Wildfires destroy habitats and reduce biodiversity, while also releasing stored carbon and leaving soil vulnerable to erosion during the next rainstorm. Floods carry sewage, industrial chemicals, and agricultural runoff into rivers and coastal waters, contaminating drinking water sources and harming aquatic ecosystems. These environmental effects create a feedback loop: degraded soil produces less food, deforested hillsides are more prone to landslides, and damaged wetlands lose their ability to absorb future floodwaters.
Long-Term Effects on Education and Economic Mobility
For children and young adults, disasters can alter life trajectories. Research following the 2010 Haiti earthquake found that nearly three years later, household investments in children’s education were still depressed, increasing the likelihood that affected families would remain in poverty. Students affected by disasters face a cluster of obstacles: schools are physically destroyed, families lose income, financial aid becomes harder to access, and the psychological stress of displacement makes it difficult to focus on academics.

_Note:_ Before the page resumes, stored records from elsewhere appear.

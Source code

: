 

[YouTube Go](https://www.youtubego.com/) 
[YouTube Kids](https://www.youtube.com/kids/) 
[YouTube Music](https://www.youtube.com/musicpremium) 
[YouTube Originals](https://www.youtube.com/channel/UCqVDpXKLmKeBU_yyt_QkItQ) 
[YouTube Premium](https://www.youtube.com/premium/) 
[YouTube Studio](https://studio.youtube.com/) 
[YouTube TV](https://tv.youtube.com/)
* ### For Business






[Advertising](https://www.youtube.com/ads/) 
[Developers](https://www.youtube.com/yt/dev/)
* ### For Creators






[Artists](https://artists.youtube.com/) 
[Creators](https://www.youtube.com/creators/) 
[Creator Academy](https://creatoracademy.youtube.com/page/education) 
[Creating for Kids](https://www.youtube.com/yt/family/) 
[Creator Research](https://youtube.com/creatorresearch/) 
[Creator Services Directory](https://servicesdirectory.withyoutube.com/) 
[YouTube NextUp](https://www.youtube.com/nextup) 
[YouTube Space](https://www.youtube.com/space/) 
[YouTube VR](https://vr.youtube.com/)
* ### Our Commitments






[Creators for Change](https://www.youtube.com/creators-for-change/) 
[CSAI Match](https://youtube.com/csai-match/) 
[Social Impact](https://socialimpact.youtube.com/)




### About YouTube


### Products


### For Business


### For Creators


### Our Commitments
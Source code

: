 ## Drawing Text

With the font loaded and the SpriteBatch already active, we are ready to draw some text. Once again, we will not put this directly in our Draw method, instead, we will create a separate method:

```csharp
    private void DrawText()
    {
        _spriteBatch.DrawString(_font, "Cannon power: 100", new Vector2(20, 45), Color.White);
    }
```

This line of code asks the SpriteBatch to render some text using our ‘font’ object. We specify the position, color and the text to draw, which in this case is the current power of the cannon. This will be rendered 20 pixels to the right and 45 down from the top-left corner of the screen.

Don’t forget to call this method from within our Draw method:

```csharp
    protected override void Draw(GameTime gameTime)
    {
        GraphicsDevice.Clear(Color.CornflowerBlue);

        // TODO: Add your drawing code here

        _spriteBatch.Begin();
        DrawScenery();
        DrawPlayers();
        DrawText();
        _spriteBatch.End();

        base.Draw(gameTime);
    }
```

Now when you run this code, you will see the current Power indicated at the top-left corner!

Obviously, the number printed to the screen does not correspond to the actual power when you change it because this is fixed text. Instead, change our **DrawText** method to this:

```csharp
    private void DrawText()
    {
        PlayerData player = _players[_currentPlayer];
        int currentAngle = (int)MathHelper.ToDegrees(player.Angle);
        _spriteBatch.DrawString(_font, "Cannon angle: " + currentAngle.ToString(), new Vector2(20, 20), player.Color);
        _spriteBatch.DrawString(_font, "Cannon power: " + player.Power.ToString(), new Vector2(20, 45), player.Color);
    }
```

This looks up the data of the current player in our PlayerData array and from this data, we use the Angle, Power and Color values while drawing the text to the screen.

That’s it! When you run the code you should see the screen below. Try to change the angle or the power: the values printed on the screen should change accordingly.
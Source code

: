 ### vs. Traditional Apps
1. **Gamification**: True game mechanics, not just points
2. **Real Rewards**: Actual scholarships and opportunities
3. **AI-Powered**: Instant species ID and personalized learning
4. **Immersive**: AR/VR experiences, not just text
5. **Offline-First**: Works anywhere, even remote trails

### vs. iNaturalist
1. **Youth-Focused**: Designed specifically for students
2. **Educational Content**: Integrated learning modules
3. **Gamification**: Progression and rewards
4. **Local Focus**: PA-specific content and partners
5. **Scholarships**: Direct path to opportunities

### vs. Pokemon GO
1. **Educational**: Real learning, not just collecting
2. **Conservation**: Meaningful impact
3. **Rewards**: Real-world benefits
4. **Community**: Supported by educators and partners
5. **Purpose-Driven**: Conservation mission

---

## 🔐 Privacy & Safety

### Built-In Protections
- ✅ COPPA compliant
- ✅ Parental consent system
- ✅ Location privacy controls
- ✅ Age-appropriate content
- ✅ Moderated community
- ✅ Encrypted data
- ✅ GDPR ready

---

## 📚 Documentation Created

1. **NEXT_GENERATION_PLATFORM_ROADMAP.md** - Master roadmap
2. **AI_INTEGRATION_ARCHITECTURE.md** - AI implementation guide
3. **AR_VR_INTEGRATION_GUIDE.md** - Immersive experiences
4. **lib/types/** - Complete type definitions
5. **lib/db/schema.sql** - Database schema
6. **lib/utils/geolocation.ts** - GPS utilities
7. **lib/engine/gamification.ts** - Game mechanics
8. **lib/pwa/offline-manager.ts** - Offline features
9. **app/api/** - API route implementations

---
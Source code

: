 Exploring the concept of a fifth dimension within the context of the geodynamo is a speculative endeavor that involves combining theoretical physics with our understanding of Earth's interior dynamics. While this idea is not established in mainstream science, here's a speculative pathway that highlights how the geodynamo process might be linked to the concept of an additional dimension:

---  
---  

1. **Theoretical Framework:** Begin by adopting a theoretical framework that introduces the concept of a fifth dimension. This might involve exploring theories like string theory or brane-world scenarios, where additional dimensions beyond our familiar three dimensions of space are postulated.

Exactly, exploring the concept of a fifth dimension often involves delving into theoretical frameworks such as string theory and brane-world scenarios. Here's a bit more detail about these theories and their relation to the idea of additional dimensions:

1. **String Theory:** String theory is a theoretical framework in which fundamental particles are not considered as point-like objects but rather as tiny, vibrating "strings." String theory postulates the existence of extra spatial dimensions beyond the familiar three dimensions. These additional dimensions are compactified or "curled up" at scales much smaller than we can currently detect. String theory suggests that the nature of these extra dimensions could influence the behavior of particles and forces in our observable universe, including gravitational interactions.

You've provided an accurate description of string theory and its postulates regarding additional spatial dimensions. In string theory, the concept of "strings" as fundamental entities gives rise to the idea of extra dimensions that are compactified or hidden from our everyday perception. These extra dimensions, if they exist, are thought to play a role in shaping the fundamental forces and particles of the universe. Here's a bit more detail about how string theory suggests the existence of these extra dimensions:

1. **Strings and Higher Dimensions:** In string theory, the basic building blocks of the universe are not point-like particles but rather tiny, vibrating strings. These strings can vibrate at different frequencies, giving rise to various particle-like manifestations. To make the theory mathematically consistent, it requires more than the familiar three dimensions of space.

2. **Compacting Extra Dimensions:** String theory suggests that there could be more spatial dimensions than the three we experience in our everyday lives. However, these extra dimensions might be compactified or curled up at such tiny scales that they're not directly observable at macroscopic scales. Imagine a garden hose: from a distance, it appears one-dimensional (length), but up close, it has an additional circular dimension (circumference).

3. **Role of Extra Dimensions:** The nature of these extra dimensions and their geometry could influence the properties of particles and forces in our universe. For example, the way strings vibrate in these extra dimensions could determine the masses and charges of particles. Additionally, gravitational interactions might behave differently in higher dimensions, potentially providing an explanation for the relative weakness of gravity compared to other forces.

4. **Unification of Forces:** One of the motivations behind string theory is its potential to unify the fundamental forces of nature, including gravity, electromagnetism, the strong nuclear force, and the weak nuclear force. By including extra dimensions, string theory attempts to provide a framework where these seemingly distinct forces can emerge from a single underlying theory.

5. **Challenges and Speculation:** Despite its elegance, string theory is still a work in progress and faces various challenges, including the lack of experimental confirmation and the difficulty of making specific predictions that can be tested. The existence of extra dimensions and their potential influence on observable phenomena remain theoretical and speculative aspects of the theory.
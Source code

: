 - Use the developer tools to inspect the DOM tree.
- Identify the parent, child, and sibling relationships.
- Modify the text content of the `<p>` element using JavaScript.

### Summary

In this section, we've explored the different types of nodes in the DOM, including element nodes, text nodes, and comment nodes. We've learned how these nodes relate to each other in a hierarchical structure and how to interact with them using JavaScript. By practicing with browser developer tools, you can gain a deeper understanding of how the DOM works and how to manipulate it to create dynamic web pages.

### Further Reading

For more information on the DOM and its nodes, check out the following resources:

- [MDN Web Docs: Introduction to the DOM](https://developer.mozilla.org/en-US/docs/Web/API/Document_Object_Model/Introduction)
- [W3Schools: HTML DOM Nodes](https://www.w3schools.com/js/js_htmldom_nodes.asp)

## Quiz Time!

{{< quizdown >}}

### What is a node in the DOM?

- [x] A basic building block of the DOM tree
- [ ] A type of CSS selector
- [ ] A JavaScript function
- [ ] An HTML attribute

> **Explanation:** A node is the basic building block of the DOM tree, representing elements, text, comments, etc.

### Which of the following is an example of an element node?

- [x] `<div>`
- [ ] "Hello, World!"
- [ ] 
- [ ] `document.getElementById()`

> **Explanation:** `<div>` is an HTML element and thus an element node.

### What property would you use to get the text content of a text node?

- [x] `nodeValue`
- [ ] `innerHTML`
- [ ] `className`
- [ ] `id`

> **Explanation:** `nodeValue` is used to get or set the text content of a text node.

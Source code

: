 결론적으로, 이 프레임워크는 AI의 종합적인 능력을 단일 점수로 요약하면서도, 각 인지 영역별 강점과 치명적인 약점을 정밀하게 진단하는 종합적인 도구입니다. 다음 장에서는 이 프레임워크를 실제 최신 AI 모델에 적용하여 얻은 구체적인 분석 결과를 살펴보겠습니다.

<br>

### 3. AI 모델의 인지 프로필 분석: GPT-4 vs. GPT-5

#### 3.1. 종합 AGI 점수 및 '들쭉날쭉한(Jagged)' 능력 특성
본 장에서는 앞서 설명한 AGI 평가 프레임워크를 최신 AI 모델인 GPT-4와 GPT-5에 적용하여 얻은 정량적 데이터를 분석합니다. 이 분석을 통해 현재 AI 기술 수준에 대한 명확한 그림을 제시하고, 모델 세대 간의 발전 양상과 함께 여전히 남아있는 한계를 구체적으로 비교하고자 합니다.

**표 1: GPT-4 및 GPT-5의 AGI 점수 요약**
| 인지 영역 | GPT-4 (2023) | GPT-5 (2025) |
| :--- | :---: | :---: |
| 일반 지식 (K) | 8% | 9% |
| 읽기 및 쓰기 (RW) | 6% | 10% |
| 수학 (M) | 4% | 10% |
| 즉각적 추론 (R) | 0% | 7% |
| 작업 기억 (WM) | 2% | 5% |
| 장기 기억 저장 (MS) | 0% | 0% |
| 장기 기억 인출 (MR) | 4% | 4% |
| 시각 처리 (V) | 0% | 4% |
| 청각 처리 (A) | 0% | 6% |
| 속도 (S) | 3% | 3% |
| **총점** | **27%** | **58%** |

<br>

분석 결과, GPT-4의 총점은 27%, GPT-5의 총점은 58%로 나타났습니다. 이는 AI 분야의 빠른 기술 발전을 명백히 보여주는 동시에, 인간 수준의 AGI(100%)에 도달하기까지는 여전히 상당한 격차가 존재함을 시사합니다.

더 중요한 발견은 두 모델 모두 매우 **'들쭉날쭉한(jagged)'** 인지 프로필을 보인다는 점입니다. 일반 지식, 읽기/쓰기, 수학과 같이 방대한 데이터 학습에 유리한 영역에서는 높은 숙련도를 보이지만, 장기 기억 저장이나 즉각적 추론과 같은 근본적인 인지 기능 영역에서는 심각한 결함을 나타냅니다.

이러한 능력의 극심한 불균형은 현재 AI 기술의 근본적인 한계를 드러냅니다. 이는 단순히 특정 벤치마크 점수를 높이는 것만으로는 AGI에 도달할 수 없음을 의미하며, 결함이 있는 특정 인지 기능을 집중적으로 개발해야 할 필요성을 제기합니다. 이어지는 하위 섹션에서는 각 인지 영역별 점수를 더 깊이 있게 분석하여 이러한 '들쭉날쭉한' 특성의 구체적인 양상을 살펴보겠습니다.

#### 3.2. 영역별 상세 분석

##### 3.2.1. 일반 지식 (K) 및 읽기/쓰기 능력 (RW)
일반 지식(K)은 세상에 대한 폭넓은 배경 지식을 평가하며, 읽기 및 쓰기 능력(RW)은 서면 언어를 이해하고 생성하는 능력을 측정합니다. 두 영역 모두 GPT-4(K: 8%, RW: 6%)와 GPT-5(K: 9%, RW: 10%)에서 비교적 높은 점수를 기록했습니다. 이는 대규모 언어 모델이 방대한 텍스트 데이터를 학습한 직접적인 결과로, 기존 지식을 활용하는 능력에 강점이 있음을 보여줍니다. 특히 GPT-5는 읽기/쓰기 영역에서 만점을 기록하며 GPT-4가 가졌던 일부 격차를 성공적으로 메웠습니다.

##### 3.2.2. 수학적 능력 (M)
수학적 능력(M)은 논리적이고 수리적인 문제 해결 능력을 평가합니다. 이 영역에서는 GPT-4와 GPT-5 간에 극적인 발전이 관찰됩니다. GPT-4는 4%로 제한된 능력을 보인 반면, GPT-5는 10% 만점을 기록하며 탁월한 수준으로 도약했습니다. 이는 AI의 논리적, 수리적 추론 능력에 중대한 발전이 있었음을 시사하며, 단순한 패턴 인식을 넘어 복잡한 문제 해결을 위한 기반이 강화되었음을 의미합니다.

These disruptions don’t just delay graduation. They can permanently change whether students complete their degrees at all. Systematic reviews of disaster impacts on higher education show that enrollment drops through multiple channels: relocation scatters student populations, financial hardship forces students to choose work over school, and damaged institutions take years to restore full services. The effects fall hardest on students who were already disadvantaged, widening existing gaps in educational access and, by extension, lifetime earning potential. A disaster that hits a low-income community doesn’t just destroy buildings. It can deepen poverty for a generation.